--- What the task asks ---
Check every line below for the string "readme", and copy the lines that contain it.

-------- Provided information --------

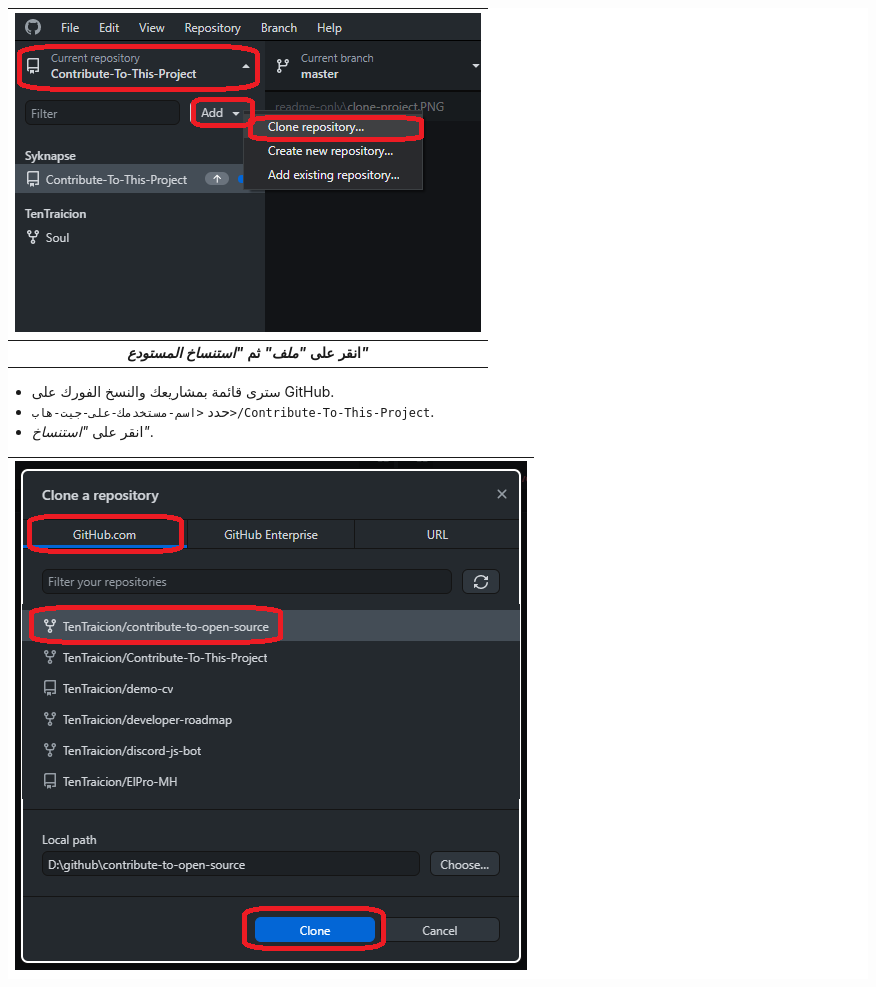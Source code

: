| ![استنساخ](/readme-only/clone.PNG 'انقر على استنساخ المستودع') |
| :------------------------------------------------------: |
|       **انقر على _"ملف"_ ثم _"استنساخ المستودع"_**        |

- سترى قائمة بمشاريعك والنسخ الفورك على GitHub.
- حدد `<اسم-مستخدمك-على-جيت-هاب>/Contribute-To-This-Project`.
- انقر على _"استنساخ"_.

| ![استنساخ المشروع](/readme-only/clone-project.PNG 'انقر على =اسم-مستخدمك-على-جيت-هاب=/Contribute-To-This-Project') |
| :----------------------------------------------------------------------------------------------------------: |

--------

--- Written response ---
:| ![استنساخ](/readme-only/clone.PNG 'انقر على استنساخ المستودع') |
| ![استنساخ المشروع](/readme-only/clone-project.PNG 'انقر على =اسم-مستخدمك-على-جيت-هاب=/Contribute-To-This-Project') |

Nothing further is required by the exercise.